The United States Customs and Border Protection Agency struggled to contain an influx of migrants from Guatemala, Honduras, and other Central American countries back in 2018, with thousands upon thousands of asylum seekers presenting themselves at the U.S.-Mexico border. The Trump Administration, subsequently, struggled to handle border policy, balancing public opinion — which seemed to weigh in favor of migrants detained at the border — with border control and enforcing immigration policy.
By early 2019, after a series of changes, including a “remain in Mexico” policy that forced asylum seekers to wait for their hearings south of the U.S. border, and pressure on the Mexican government to control their own southern border, the migrant caravans stopped.
Late last week, however, a new caravan of migrants entered Guatemala, intent on moving through the Central American country to Mexico and then on to the U.S. border, likely reaching the U.S.-Mexico border just ahead of the presidential elections.
This time, though, Guatemala took decisive action, according to the Associated Press.
“Hundreds of Honduran migrants who had entered Guatemala this week without registering were being bused back to their country’s border Saturday by authorities who met them with a large roadblock,” the outlet reported. “By 5 a.m. Saturday, none of 1,000 or so migrants who had been stalled by police and soldiers remained along a stretch of rural highway. Police said that hours earlier, migrants had boarded buses and army trucks to be taken back to the border.”
Adding to suspected pressure from the Trump Administration and from the Mexican government was fear over the novel coronavirus.
“Seldom since 2018 had the prospects for a migrant caravan been so discouraging,” AP noted. “Guatemala’s president saw them as a contagion risk amid the coronavirus pandemic and vowed to deport them. Mexico’s president speculated that the caravan was a plot to influence the U.S. elections. And newly formed Tropical Storm Gamma threatened to dump torrential rain on their planned route through southern Mexico.”
Mexico is just now experiencing a decline in coronavirus infections. Around 750,000 Mexicans fell ill with COVID-19, and around 80,000 have died. In Guatemala, the virus is still a clear and present danger; there have been just shy of 100,000 cases and around 4,000 deaths. Cases have leveled off, but Guatemala is not yet experiencing a decline in coronavirus infections.

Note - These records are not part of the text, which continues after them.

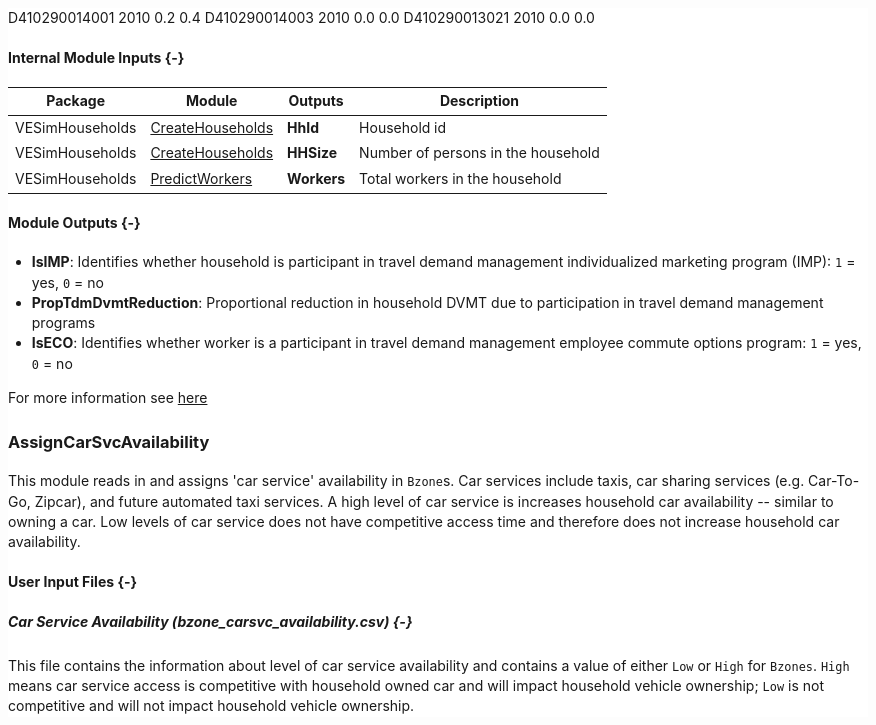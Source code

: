    <td style="text-align:left;"> D410290014001 </td>
   <td style="text-align:center;"> 2010 </td>
   <td style="text-align:center;"> 0.2 </td>
   <td style="text-align:center;"> 0.4 </td>
  </tr>
  <tr>
   <td style="text-align:left;"> D410290014003 </td>
   <td style="text-align:center;"> 2010 </td>
   <td style="text-align:center;"> 0.0 </td>
   <td style="text-align:center;"> 0.0 </td>
  </tr>
  <tr>
   <td style="text-align:left;"> D410290013021 </td>
   <td style="text-align:center;"> 2010 </td>
   <td style="text-align:center;"> 0.0 </td>
   <td style="text-align:center;"> 0.0 </td>
  </tr>
</tbody>
</table>

#### Internal Module Inputs {-}
|    Package         |      Module                           |   Outputs    | Description                               |
|--------------------|---------------------------------------|--------------|-------------------------------------------|
| VESimHouseholds    | [CreateHouseholds](#createhouseholds) |**HhId**      | Household id                              |
| VESimHouseholds    | [CreateHouseholds](#createhouseholds) |**HHSize**    | Number of persons in the household        |
| VESimHouseholds    | [PredictWorkers](#predictworkers)     |**Workers**   | Total workers in the household            |

#### Module Outputs {-}
* **IsIMP**: Identifies whether household is participant in travel demand management individualized marketing program (IMP): `1` = yes, `0` = no
* **PropTdmDvmtReduction**: Proportional reduction in household DVMT due to participation in travel demand management programs
* **IsECO**: Identifies whether worker is a participant in travel demand management employee commute options program: `1` = yes, `0` = no

For more information see [here](https://github.com/visioneval/VisionEval/blob/master/sources/modules/VELandUse/inst/module_docs/AssignDemandManagement.md)

### AssignCarSvcAvailability 
This module reads in and assigns 'car service' availability in `Bzone`s. Car services include taxis, car sharing services (e.g. Car-To-Go, Zipcar), and future automated taxi services. A high level of car service is increases household car availability -- similar to owning a car. Low levels of car service does not have competitive access time and therefore does not increase household car availability.

#### User Input Files {-}

##### Car Service Availability (bzone_carsvc_availability.csv) {-}
This file contains the information about level of car service availability and contains a value of either `Low` or `High` for `Bzones`. `High` means car service access is competitive with household owned car and will impact household vehicle ownership; `Low` is not competitive and will not impact household vehicle ownership.
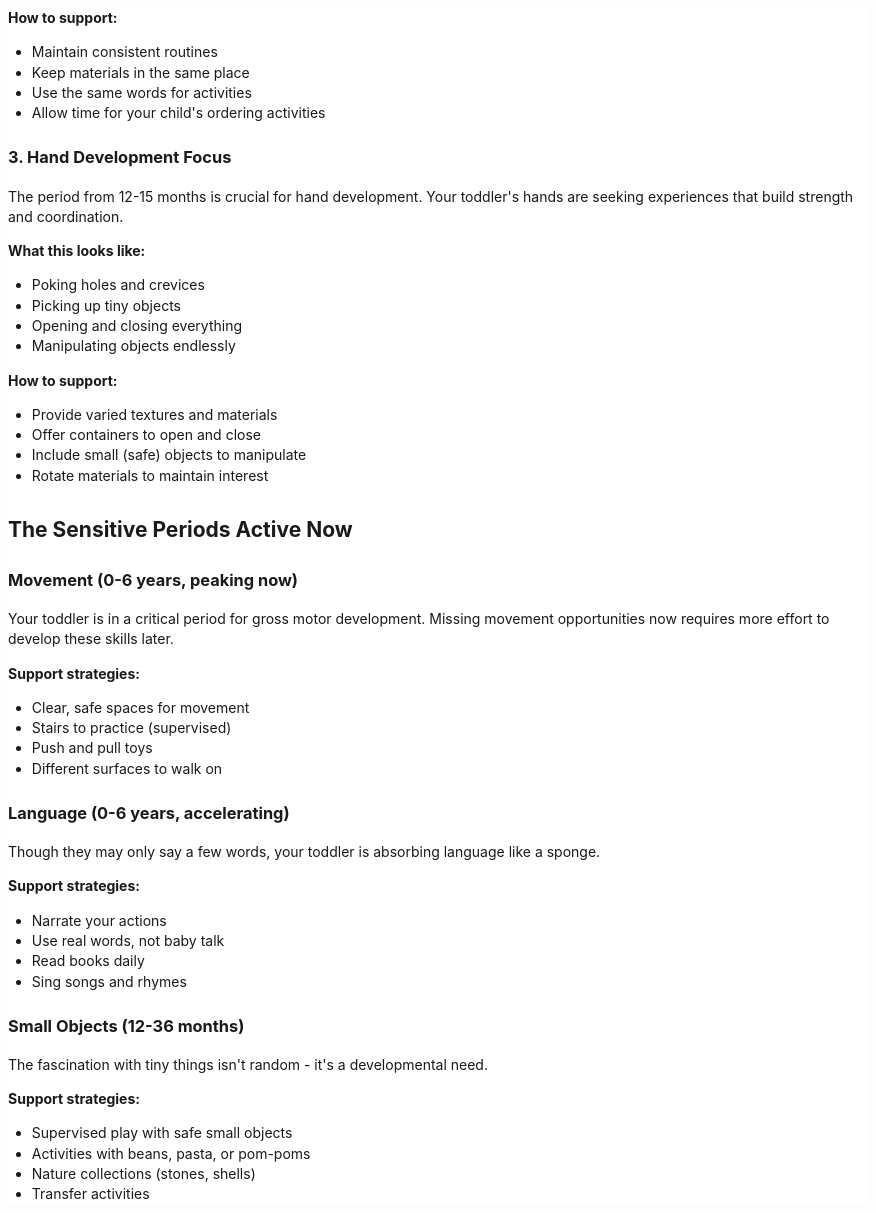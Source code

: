 **How to support:**
- Maintain consistent routines
- Keep materials in the same place
- Use the same words for activities
- Allow time for your child's ordering activities

### 3. Hand Development Focus

The period from 12-15 months is crucial for hand development. Your toddler's hands are seeking experiences that build strength and coordination.

**What this looks like:**
- Poking holes and crevices
- Picking up tiny objects
- Opening and closing everything
- Manipulating objects endlessly

**How to support:**
- Provide varied textures and materials
- Offer containers to open and close
- Include small (safe) objects to manipulate
- Rotate materials to maintain interest

## The Sensitive Periods Active Now

### Movement (0-6 years, peaking now)
Your toddler is in a critical period for gross motor development. Missing movement opportunities now requires more effort to develop these skills later.

**Support strategies:**
- Clear, safe spaces for movement
- Stairs to practice (supervised)
- Push and pull toys
- Different surfaces to walk on

### Language (0-6 years, accelerating)
Though they may only say a few words, your toddler is absorbing language like a sponge.

**Support strategies:**
- Narrate your actions
- Use real words, not baby talk
- Read books daily
- Sing songs and rhymes

### Small Objects (12-36 months)
The fascination with tiny things isn't random - it's a developmental need.

**Support strategies:**
- Supervised play with safe small objects
- Activities with beans, pasta, or pom-poms
- Nature collections (stones, shells)
- Transfer activities
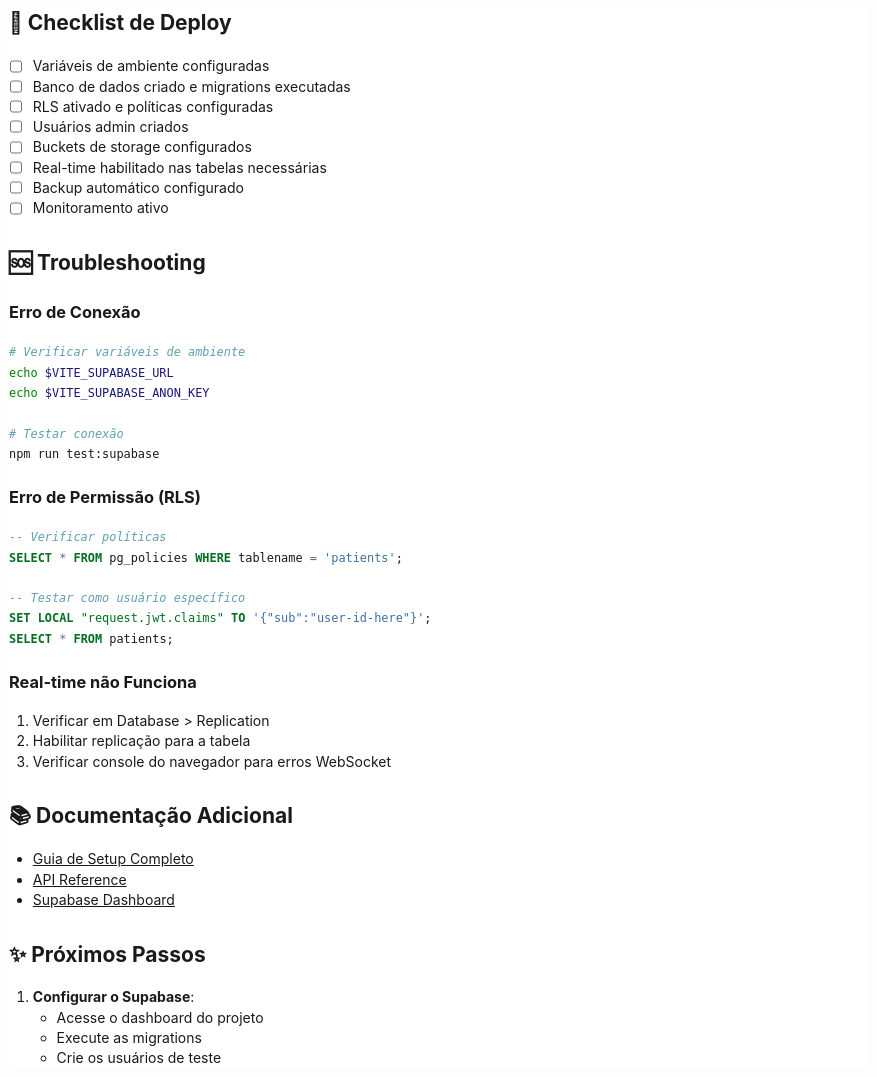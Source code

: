 ## 📝 Checklist de Deploy

- [ ] Variáveis de ambiente configuradas
- [ ] Banco de dados criado e migrations executadas
- [ ] RLS ativado e políticas configuradas
- [ ] Usuários admin criados
- [ ] Buckets de storage configurados
- [ ] Real-time habilitado nas tabelas necessárias
- [ ] Backup automático configurado
- [ ] Monitoramento ativo

## 🆘 Troubleshooting

### Erro de Conexão
```bash
# Verificar variáveis de ambiente
echo $VITE_SUPABASE_URL
echo $VITE_SUPABASE_ANON_KEY

# Testar conexão
npm run test:supabase
```

### Erro de Permissão (RLS)
```sql
-- Verificar políticas
SELECT * FROM pg_policies WHERE tablename = 'patients';

-- Testar como usuário específico
SET LOCAL "request.jwt.claims" TO '{"sub":"user-id-here"}';
SELECT * FROM patients;
```

### Real-time não Funciona
1. Verificar em Database > Replication
2. Habilitar replicação para a tabela
3. Verificar console do navegador para erros WebSocket

## 📚 Documentação Adicional

- [Guia de Setup Completo](/docs/SUPABASE_SETUP.md)
- [API Reference](https://supabase.com/docs/reference)
- [Supabase Dashboard](https://supabase.com/dashboard/project/ahshxtmoxnkjzlblbunk)

## ✨ Próximos Passos

1. **Configurar o Supabase**:
   - Acesse o dashboard do projeto
   - Execute as migrations
   - Crie os usuários de teste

The Hondurans that are able to continue through Guatemala and on to Mexico will find assistance. Mexico says they will help those seeking asylum, though that help may be limited by a looming threat of Trump administration tariffs. Typically, Mexico offers members of migrant caravans the option of staying in Mexico on a work visa or returning, all expenses paid, back to their countries of origin.